Have you tried dentinox colic drops or coleif? After dentinox colic drops DD was a different baby! Coleif works wonders as well xx

justkeepswimmingg · 17/07/2017 09:13

Ah OP, I can completely sympathise. DS had reflux, and had to be held up for at least half an hour after a feed or he'd be sick. Made worse by the fact he drank so so slow. I was walking around in a daze for a months, and even walked into the road of incoming traffic (completely by accident - I thought the red light was green) Blush.
Murdering DH would be a great idea, but maybe try talking to him first.
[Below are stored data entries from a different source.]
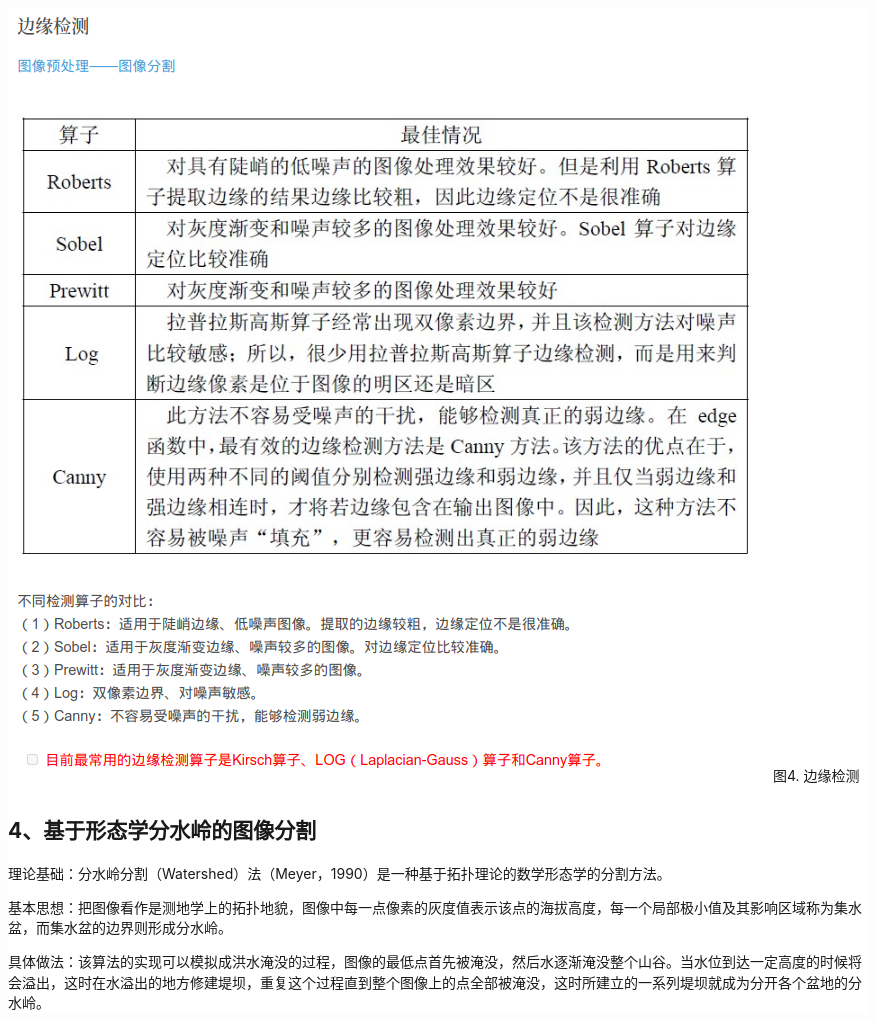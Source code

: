 <img src="./images/边缘检测.png">
图4. 边缘检测
</div>


## **4、基于形态学分水岭的图像分割**

理论基础：分水岭分割（Watershed）法（Meyer，1990）是一种基于拓扑理论的数学形态学的分割方法。

基本思想：把图像看作是测地学上的拓扑地貌，图像中每一点像素的灰度值表示该点的海拔高度，每一个局部极小值及其影响区域称为集水盆，而集水盆的边界则形成分水岭。

具体做法：该算法的实现可以模拟成洪水淹没的过程，图像的最低点首先被淹没，然后水逐渐淹没整个山谷。当水位到达一定高度的时候将会溢出，这时在水溢出的地方修建堤坝，重复这个过程直到整个图像上的点全部被淹没，这时所建立的一系列堤坝就成为分开各个盆地的分水岭。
At least that way you can prove in court you were being reasonable Grin.

AtHomeDadGlos · 17/07/2017 09:17

Some people really laying into the dad here...

I agree that he should take his clothes out of the room and use another bathroom if possible or that you should move into the spare room if that is your only bathroom.

OP there'll will be a fair few embittered divorcees along to tell you to leave his selfish arse I'm sure...Confused

putdownyourphone · 17/07/2017 09:22

Tell him to sleep on the sofa. Seriously, we had refluxy twins and the only way we got any sleep was for one of us to be on the sofa and one in the bed. If he gets his clothes ready the night before he can get ready for work in the living room or other bathroom.

ConstanceCraving · 17/07/2017 09:26

Don't be silly AtHomeDadGlos the responses have been totally appropriate.